One priority, Anderson said, will be a pop-up retail space and leisure area similar to the Castle Community’s pre-COVID commons area.

Early events might be community dances or theater performances, she added. Threshold’s proposal also includes art exhibitions, a meeting space, special event rental, and leisure space with games and other quiet activities.


In short, it’s a lot like the Castle Community’s early blueprint , mapped onto the Chateau building – minus the bookstore.

Absolute Theatre moves
Supporters of Absolute Theatre toast the theater’s move to the Castle Community at an event Thursday evening, Aug. 8, 2019, at the Castle Community in Rochester.
Post Bulletin file photo

Absolute Theatre , which partnered with Threshold Arts to use the third floor of the Castle for rehearsals and productions, will make the jump to the Chateau as well.

The company, which was limited to online performances in most of 2020 and 2021, would be “homeless” without a contract with Threshold Arts, founding director James Douglass said.

Last year's attempts to return to the Castle were unsuccessful — first because the building was “all but closed” in the fall of 2021, and because weekend performances conflicted with ongoing tenant Echo Church , he said.

“It was very stressful,” Douglass said.

Performing in the Chateau may require more nimbleness so the building can remain fully activated, but the company has some ideas to bring theater to the Chateau in between full productions.

“I don’t know how long it has been since the Chateau Theatre housed a live theatrical production, but the thought of doing it as Absolute gives me chills,” Douglass said. “(Theater) is a superstitious art form, and that has (to) have the support of all the ghosts that have been waiting for its return.”

Other partnerships are still in the works.
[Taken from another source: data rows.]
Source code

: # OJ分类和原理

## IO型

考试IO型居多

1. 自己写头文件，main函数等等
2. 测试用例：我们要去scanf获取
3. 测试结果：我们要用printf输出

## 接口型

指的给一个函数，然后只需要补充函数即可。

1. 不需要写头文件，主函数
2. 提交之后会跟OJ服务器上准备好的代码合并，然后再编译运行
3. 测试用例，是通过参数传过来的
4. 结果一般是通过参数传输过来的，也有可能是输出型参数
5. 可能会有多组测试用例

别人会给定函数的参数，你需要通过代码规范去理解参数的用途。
Threshold will work with a food and drink provider to open a cafe in the building, but the vendor hasn't been selected.


“We were hesitant to make any commitments until we knew we had this thing,” Anderson said.

She also plans to hold small events with community members to gather information on the public’s preferred uses.
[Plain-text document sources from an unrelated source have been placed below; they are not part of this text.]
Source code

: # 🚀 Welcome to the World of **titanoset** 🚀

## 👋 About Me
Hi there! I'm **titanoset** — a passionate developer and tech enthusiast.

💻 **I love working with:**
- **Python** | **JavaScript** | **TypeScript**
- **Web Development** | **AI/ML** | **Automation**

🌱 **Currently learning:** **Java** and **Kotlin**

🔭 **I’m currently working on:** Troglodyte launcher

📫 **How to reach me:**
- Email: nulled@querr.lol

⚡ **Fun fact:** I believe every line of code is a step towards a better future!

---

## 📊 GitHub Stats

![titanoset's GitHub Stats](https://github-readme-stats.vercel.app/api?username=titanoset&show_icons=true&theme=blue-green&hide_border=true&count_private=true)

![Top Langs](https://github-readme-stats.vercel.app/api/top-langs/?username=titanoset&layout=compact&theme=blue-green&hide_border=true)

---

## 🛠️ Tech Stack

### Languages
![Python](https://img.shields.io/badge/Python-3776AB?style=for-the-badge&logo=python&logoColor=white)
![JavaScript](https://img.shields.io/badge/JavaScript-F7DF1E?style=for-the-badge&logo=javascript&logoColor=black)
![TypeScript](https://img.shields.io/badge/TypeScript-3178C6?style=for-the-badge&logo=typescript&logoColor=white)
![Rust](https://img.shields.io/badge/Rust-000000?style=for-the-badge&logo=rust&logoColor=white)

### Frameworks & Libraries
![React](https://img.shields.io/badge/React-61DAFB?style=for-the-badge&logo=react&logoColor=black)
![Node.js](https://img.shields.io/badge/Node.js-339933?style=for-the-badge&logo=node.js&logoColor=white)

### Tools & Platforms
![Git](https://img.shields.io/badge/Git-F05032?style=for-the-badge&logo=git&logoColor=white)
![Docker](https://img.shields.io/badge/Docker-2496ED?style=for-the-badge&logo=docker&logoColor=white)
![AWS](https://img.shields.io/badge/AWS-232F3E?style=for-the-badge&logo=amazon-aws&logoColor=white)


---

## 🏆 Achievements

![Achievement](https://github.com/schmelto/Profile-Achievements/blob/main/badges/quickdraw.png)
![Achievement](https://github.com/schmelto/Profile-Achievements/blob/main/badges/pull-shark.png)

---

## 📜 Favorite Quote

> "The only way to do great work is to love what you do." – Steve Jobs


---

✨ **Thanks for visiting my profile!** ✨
What does this mean for the Castle?

City council member Kelly Rae Kirkpatrick, who represents the ward that includes the Chateau, repeatedly brought up concerns about Threshold Arts' potential return to the Castle Community.

After what will become seven extra months of Echo Church’s tenancy and indecision by the Castle Community owners , Anderson is tired of the runaround.

“It’s hard to keep fighting for something that doesn’t feel like an option for you,” Anderson said.

Does that mean she’s backing off of the Castle?

“I have done everything in our power to get back in the Castle,” she said. “The current situation at the Castle is not one that feels healthy for us as an organization.”

The Castle Community owners, who control the building’s occupancy leases, have been largely silent about their plans for the building they purchased from the city, except to request an extension until March 31 to return it to arts and cultural use.


Co-owner Scott Hoss, who is in a longtime relationship with Anderson, named a yet-unknown group called Amplify Arts the “most-viable” candidate to program the second and third floors in his extension request — not Threshold Arts.

Castle community owners Hoss, Ross Henderson, Eric Deutsch and Leyzer Topel have not responded to repeated queries from the Post-Bulletin since mid-November.

But at this point for Threshold Arts, “our focus is the Chateau,” Anderson said.

“It’s a difficult situation, it’s a really hard decision to think about us not being back at the Castle, but at this point, we need to focus on something that we have control over,” she said. “For us, that’s the ability to start activating the Chateau.”